# Tuscararwas River



## DShaw1989 (May 26, 2018)

Gonna hit the river here in a bit by newcomerstown. Anyone know whts hitting this time of year and or bait to use


----------



## fishless (Sep 18, 2014)

DShaw1989 said:


> Gonna hit the river here in a bit by newcomerstown. Anyone know whts hitting this time of year and or bait to use


pike and smallies


----------



## maynard (May 19, 2007)

Are there pike in the Newcomerstown stretches? I've only seen posts as far south as Dover.


----------



## ducky152000 (Jul 20, 2005)

Not many pike south of new Philadelphia. I grew up on the tusc river around gnadenhutten and have only ever caught 10 or so pike south of new Philadelphia.


----------



## ranger175a (Apr 20, 2011)

saugeye


----------



## DShaw1989 (May 26, 2018)

We didnt even catch anything. Was using crappie minies of the bottom figured be the best bait of anything. Had a couple small bited dont know What it was. Whats the best thing for pike?
havent fished for them much just got lucky and catch a couple here and there.


----------



## DHower08 (Nov 20, 2015)

Jerkbaits and swimbaits are deadly right now


----------



## BuckeyeFishinNut (Feb 8, 2005)

I plan on heading up that way from the St. Clairsville area in a couple weeks. I always wanted to hit the Tusc but am unfamiliar with the area. I was planning on hitting the area around Dover Dam. Whats the walking/wading potential below the dam? I planning on hitting the dam area but also trying to walk further down the bank. Was planning on going for pike, smallies, saugeye, etc. Any additional info would be great, feel free to PM if you would like.


----------



## DShaw1989 (May 26, 2018)

BuckeyeFishinNut said:


> I plan on heading up that way from the St. Clairsville area in a couple weeks. I always wanted to hit the Tusc but am unfamiliar with the area. I was planning on hitting the area around Dover Dam. Whats the walking/wading potential below the dam? I planning on hitting the dam area but also trying to walk further down the bank. Was planning on going for pike, smallies, saugeye, etc. Any additional info would be great, feel free to PM if you would like.

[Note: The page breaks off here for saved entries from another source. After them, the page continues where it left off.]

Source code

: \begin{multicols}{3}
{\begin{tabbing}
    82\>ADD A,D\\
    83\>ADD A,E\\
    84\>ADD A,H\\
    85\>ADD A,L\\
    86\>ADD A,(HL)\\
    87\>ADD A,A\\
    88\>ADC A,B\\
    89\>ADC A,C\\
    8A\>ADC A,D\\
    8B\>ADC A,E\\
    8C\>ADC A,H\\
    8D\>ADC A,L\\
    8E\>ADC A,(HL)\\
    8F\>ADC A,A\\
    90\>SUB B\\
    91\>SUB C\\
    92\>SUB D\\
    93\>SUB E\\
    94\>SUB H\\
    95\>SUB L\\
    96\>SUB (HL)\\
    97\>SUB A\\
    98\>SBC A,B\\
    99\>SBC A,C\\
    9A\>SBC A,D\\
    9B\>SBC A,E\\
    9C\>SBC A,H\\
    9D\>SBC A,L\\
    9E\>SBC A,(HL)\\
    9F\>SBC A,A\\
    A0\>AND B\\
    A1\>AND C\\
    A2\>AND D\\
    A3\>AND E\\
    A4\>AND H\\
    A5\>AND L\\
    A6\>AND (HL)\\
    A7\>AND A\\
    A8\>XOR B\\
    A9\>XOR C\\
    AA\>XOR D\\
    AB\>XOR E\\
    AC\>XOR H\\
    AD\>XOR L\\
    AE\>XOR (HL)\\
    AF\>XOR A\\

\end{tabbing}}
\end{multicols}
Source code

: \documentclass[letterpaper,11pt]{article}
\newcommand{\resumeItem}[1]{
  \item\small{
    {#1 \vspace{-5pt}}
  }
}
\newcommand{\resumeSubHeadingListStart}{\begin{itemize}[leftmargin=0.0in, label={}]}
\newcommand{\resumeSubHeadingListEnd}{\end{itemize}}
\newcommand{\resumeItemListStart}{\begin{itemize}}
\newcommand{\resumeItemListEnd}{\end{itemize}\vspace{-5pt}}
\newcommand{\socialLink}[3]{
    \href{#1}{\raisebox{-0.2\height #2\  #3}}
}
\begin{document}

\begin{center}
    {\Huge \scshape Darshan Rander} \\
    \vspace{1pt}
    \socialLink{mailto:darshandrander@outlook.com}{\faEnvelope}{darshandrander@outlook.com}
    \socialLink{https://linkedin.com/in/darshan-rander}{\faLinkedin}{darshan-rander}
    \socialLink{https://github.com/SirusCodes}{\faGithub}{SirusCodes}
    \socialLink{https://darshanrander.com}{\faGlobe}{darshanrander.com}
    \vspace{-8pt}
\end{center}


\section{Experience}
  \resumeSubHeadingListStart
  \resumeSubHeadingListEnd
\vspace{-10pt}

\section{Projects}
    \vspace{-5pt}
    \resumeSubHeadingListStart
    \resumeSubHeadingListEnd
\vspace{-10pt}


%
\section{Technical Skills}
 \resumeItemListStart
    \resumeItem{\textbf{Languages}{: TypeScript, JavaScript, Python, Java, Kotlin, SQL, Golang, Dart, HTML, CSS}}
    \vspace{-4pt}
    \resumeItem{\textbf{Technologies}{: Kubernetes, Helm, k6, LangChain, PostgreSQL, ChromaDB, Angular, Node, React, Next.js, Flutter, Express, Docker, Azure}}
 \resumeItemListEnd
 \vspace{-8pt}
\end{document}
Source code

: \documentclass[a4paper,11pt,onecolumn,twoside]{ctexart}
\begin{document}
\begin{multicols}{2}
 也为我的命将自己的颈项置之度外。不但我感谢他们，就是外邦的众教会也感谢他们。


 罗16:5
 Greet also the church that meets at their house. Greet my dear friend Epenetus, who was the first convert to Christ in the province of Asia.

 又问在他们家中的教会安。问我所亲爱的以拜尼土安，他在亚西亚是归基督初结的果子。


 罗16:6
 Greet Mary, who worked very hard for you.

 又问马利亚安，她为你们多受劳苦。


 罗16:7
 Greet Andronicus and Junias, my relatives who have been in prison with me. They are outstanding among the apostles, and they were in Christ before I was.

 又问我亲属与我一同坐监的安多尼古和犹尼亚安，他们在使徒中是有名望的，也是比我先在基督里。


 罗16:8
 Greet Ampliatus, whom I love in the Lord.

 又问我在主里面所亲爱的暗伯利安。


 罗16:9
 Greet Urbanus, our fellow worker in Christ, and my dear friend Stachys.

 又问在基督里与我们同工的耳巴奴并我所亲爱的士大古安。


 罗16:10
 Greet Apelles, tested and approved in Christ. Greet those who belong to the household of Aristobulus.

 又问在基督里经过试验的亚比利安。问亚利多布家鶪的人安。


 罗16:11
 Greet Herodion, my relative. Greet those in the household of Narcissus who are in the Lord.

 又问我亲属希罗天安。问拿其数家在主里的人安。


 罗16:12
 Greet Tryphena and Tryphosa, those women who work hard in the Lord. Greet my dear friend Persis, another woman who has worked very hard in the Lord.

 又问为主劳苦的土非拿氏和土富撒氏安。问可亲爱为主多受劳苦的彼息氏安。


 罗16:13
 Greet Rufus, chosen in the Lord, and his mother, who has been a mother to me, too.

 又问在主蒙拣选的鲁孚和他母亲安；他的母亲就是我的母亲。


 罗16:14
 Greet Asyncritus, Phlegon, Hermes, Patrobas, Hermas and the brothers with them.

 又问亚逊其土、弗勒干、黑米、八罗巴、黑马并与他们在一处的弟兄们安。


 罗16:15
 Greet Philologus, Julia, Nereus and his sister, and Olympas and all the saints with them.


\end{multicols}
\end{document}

Wading be a bad idea right now. Water level is high and muddy. Saugeye there is a set of rapids on 416 off 36 that hold them heard that minnies work great. But like I said water level near top of bank right now and muddy as hell so


----------



## BuckeyeFishinNut (Feb 8, 2005)

DShaw1989 said:


> Wading be a bad idea right now. Water level is high and muddy. Saugeye there is a set of rapids on 416 off 36 that hold them heard that minnies work great. But like I said water level near top of bank right now and muddy as hell so


I checked the water level on one of the websites, had it at about 6 feet below the dam. What would be a normal, fishable level, based on the gauge, 3-3.5 feet?


----------



## DHower08 (Nov 20, 2015)

The tusc down that way just a few days ago was almost over the bank and chocolate milk. Give it a few more days here with hopefully no rain for it to clear up and it will be game on


----------



## fishing_marshall (Jun 12, 2004)

Usually on the new phila gauge anything under 2.80 fishes well but if its starting to clear at flow above that you can find them


----------



## BuckeyeFishinNut (Feb 8, 2005)

fishing_marshall said:


> Usually on the new phila gauge anything under 2.80 fishes well but if its starting to clear at flow above that you can find them


Thanks for the info, its appreciated! Would hate to drive over an hour for it to be blown out and unfishable. 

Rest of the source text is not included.